→ ASSIGNMENT
Each entry needs to be reproduced exactly, with none left out.
** MATERIAL PROVIDED follows **
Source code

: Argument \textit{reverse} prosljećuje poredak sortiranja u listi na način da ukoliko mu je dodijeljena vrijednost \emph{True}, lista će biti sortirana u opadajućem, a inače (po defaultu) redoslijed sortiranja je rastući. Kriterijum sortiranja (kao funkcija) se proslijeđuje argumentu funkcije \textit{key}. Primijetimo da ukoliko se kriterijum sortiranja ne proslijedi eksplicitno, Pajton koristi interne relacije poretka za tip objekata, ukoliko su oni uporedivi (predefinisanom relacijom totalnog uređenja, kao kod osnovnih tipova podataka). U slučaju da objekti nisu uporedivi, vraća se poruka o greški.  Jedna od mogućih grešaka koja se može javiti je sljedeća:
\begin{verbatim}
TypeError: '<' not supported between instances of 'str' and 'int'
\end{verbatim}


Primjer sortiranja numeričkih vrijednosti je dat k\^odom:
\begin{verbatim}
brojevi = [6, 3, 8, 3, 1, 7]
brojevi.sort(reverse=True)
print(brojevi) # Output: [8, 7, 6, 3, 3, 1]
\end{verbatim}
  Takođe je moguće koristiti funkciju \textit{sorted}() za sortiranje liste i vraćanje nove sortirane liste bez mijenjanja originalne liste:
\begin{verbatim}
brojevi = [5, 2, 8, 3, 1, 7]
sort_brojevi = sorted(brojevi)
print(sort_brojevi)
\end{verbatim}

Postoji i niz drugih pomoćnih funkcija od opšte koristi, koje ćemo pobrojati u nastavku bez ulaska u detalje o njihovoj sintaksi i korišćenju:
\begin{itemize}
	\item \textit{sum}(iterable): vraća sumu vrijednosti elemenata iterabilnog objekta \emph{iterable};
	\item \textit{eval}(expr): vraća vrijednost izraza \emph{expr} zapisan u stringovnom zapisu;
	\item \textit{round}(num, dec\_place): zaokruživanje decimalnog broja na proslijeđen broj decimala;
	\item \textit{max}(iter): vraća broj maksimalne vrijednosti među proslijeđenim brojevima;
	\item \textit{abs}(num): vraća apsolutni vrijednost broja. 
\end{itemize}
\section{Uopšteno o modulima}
** End of MATERIAL PROVIDED **
→ ANSWER BELOW
Source code

: Argument \textit{reverse} prosljećuje poredak sortiranja u listi na način da ukoliko mu je dodijeljena vrijednost \emph{True}, lista će biti sortirana u opadajućem, a inače (po defaultu) redoslijed sortiranja je rastući. Kriterijum sortiranja (kao funkcija) se proslijeđuje argumentu funkcije \textit{key}. Primijetimo da ukoliko se kriterijum sortiranja ne proslijedi eksplicitno, Pajton koristi interne relacije poretka za tip objekata, ukoliko su oni uporedivi (predefinisanom relacijom totalnog uređenja, kao kod osnovnih tipova podataka). U slučaju da objekti nisu uporedivi, vraća se poruka o greški.  Jedna od mogućih grešaka koja se može javiti je sljedeća:
\begin{verbatim}
TypeError: '<' not supported between instances of 'str' and 'int'
\end{verbatim}


Primjer sortiranja numeričkih vrijednosti je dat k\^odom:
\begin{verbatim}
brojevi = [6, 3, 8, 3, 1, 7]
brojevi.sort(reverse=True)
print(brojevi) # Output: [8, 7, 6, 3, 3, 1]
\end{verbatim}
  Takođe je moguće koristiti funkciju \textit{sorted}() za sortiranje liste i vraćanje nove sortirane liste bez mijenjanja originalne liste:
\begin{verbatim}
brojevi = [5, 2, 8, 3, 1, 7]
sort_brojevi = sorted(brojevi)
print(sort_brojevi)
\end{verbatim}

Postoji i niz drugih pomoćnih funkcija od opšte koristi, koje ćemo pobrojati u nastavku bez ulaska u detalje o njihovoj sintaksi i korišćenju:
\begin{itemize}
	\item \textit{sum}(iterable): vraća sumu vrijednosti elemenata iterabilnog objekta \emph{iterable};
	\item \textit{eval}(expr): vraća vrijednost izraza \emph{expr} zapisan u stringovnom zapisu;
	\item \textit{round}(num, dec\_place): zaokruživanje decimalnog broja na proslijeđen broj decimala;
	\item \textit{max}(iter): vraća broj maksimalne vrijednosti među proslijeđenim brojevima;
	\item \textit{abs}(num): vraća apsolutni vrijednost broja. 
\end{itemize}
\section{Uopšteno o modulima}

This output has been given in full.